### WORKING DATA
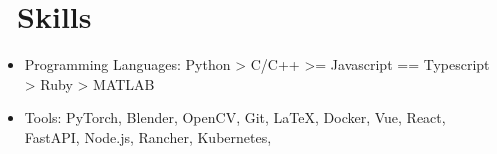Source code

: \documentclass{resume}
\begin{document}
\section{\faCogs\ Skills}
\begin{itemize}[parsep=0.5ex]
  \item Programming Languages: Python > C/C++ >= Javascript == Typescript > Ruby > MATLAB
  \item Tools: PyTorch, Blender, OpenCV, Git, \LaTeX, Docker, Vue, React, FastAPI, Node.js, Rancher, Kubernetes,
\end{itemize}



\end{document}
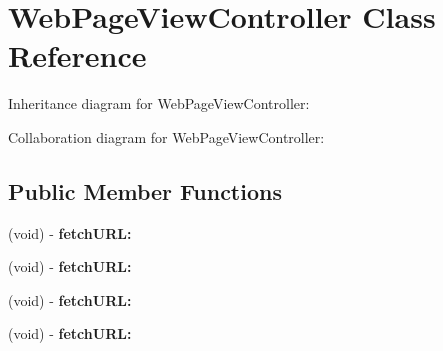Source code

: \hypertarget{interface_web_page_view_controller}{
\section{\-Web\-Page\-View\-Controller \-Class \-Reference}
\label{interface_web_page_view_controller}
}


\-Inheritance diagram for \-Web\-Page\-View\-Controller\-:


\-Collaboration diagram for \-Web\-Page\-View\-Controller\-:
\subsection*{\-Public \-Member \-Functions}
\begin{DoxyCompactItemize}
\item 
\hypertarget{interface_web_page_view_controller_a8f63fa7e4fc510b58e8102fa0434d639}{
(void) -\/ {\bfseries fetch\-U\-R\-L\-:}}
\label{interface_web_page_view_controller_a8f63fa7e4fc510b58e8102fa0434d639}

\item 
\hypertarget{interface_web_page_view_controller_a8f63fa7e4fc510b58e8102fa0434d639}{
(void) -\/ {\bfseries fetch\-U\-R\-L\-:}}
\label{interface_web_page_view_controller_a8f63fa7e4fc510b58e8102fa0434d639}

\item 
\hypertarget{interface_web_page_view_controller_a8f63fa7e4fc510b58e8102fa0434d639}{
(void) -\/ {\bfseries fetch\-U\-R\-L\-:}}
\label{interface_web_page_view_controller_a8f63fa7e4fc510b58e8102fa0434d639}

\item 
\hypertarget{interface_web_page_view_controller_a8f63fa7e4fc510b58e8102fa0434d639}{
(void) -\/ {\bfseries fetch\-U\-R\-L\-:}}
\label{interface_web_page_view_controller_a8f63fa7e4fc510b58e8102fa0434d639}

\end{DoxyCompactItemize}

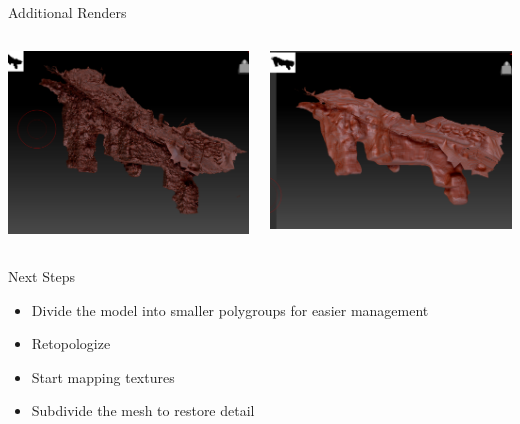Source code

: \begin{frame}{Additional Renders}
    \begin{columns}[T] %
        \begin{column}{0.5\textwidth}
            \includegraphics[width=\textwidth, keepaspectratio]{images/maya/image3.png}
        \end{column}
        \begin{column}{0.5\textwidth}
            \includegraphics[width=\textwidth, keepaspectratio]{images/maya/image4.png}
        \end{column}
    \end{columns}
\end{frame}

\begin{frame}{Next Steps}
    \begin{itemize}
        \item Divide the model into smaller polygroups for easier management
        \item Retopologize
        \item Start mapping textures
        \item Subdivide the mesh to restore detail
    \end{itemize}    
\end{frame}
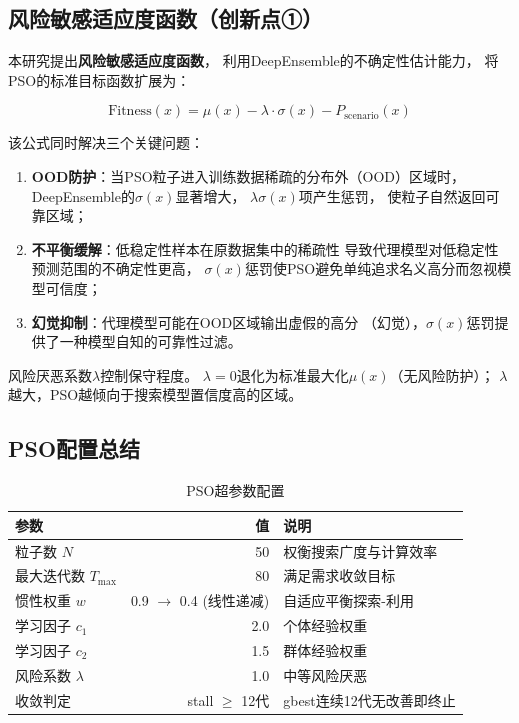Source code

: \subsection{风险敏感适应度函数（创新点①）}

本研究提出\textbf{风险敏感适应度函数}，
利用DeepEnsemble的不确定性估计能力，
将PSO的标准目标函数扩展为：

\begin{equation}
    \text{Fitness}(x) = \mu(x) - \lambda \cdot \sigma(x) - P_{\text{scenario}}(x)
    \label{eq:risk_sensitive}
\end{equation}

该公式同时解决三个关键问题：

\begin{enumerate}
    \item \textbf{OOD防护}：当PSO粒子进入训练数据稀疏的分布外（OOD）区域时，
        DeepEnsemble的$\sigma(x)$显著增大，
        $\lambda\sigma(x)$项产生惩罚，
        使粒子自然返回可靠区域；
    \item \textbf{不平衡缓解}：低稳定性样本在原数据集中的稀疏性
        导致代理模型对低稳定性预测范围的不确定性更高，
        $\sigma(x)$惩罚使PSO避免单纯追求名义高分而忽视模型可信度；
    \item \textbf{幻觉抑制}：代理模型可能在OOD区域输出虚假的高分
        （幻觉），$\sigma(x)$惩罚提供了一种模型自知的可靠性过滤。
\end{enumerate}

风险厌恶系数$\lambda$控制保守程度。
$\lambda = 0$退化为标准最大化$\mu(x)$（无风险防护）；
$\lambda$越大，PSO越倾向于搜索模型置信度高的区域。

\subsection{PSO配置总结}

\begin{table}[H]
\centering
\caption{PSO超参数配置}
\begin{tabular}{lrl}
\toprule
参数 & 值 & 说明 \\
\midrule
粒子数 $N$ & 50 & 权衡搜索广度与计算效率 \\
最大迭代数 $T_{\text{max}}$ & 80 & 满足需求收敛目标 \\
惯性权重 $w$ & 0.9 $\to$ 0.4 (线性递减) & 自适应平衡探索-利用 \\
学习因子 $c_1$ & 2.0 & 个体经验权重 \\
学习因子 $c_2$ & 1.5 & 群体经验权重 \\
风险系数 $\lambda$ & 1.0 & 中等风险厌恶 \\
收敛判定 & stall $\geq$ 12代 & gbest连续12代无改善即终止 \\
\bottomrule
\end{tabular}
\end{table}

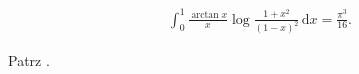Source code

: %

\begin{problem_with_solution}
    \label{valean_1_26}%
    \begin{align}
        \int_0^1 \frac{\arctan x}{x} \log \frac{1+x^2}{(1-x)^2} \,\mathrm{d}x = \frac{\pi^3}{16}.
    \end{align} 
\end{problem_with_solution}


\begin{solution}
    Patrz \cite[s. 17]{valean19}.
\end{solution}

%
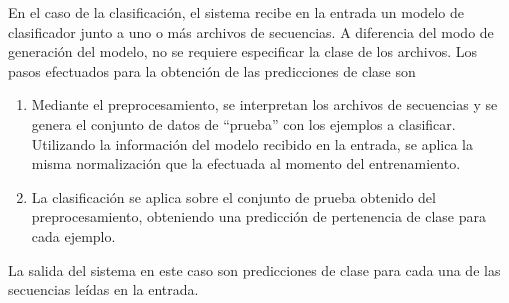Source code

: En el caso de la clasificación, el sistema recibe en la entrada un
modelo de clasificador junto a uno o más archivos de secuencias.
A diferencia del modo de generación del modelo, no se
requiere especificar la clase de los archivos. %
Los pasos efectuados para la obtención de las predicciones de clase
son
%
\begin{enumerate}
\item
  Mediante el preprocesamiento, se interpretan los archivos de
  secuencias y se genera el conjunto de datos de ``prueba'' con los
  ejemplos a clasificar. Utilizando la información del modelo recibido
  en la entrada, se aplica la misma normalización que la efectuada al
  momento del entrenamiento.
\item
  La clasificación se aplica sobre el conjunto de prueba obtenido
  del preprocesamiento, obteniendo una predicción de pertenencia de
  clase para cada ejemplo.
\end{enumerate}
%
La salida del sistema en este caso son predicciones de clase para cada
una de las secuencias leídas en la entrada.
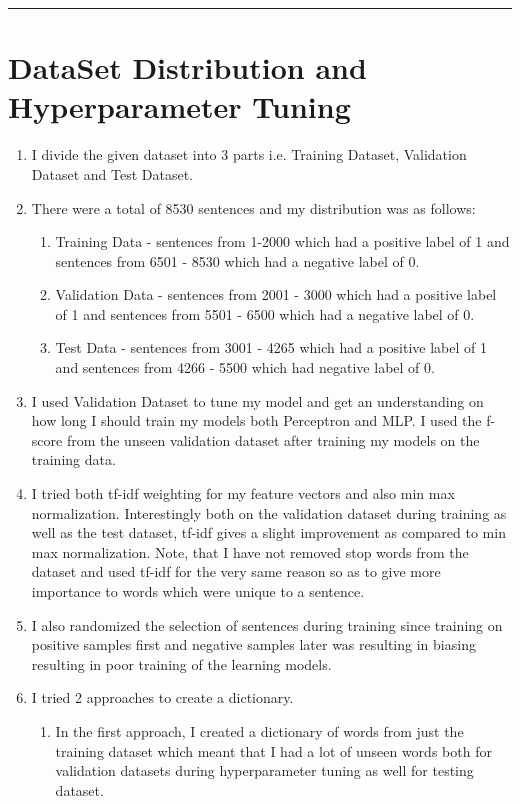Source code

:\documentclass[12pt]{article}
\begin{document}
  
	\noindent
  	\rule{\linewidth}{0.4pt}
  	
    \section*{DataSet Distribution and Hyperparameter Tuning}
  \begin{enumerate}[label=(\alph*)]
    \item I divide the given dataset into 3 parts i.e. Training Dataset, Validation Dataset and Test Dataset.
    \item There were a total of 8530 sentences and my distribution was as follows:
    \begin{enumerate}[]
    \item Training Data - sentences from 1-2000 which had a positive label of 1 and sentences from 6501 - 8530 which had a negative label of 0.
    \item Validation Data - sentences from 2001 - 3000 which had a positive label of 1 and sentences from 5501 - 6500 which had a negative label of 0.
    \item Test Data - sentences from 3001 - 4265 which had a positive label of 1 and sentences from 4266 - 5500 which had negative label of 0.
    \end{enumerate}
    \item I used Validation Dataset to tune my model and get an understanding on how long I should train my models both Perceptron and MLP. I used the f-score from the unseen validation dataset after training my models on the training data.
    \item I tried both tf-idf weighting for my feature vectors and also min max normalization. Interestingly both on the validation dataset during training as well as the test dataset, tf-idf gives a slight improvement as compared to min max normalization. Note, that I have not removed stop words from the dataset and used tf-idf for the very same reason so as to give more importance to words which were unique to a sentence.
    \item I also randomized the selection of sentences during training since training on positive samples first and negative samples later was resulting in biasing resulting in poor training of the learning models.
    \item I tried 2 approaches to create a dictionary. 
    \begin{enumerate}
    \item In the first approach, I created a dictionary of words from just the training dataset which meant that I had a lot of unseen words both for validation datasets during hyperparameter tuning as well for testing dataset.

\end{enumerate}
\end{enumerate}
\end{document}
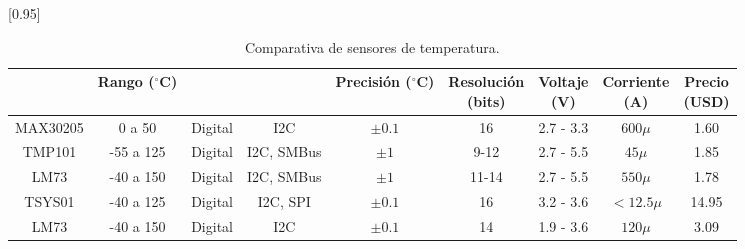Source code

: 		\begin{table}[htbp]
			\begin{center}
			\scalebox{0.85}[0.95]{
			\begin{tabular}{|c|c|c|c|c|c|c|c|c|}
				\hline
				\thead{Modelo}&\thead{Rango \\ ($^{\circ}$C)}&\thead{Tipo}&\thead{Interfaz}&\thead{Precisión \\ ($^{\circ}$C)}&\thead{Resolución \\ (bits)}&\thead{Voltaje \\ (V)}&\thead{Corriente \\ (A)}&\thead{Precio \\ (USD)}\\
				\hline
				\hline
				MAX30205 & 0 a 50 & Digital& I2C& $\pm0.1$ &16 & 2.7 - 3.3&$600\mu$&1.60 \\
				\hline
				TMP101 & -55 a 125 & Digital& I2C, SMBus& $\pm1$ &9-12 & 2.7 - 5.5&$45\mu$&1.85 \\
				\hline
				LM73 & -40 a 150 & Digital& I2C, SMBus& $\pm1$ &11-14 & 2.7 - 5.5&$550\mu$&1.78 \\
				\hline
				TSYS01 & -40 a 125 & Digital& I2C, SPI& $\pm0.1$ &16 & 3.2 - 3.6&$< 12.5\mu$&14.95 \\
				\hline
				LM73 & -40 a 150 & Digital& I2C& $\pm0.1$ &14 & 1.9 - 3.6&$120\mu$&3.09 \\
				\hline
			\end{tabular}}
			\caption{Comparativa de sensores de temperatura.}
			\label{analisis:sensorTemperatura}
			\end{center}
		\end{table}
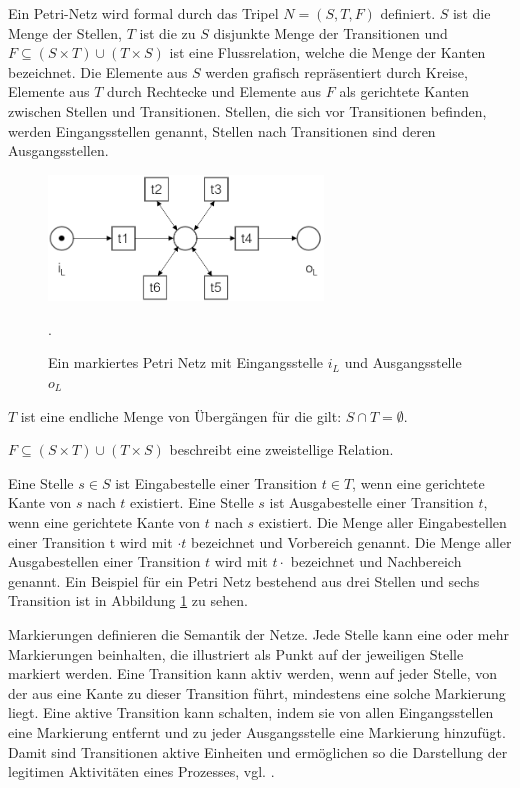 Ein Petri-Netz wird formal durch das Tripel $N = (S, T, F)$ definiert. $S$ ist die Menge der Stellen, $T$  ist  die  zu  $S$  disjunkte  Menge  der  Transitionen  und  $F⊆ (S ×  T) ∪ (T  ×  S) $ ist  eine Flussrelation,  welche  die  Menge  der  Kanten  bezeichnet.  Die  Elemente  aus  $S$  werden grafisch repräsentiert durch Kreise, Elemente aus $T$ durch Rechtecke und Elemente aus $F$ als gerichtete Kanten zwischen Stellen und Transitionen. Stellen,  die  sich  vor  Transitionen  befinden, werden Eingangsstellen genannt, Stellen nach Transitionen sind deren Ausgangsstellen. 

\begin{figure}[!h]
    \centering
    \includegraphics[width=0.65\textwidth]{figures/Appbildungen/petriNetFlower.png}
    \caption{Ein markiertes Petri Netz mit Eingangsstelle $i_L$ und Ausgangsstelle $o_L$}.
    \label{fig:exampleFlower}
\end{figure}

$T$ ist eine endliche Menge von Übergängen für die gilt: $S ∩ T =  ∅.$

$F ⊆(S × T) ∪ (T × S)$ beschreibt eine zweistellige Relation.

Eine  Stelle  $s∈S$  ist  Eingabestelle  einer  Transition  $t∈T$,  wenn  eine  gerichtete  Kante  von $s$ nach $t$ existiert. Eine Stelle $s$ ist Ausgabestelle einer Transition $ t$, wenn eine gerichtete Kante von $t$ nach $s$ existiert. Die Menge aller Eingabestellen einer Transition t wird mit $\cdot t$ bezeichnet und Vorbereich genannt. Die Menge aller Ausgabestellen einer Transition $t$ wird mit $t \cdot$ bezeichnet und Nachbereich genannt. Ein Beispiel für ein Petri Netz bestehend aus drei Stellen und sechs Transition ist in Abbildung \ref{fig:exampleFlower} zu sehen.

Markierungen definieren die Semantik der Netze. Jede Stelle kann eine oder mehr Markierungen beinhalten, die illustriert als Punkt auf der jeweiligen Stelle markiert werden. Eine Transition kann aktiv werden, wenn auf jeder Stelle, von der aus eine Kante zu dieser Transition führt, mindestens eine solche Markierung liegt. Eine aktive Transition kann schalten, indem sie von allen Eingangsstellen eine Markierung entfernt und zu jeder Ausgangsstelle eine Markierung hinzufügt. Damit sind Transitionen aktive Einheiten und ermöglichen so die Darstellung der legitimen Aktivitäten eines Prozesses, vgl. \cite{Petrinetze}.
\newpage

### TASK ITEM
Would you please repeat the lines above exactly, from the first line of the listing through the line holding "Ruby > MATLAB", with nothing added and no pictures?

### SOLUTION FOR THIS PROBLEM
Source code

: \documentclass{resume}
\begin{document}
\section{\faCogs\ Skills}
\begin{itemize}[parsep=0.5ex]
  \item Programming Languages: Python > C/C++ >= Javascript == Typescript > Ruby > MATLAB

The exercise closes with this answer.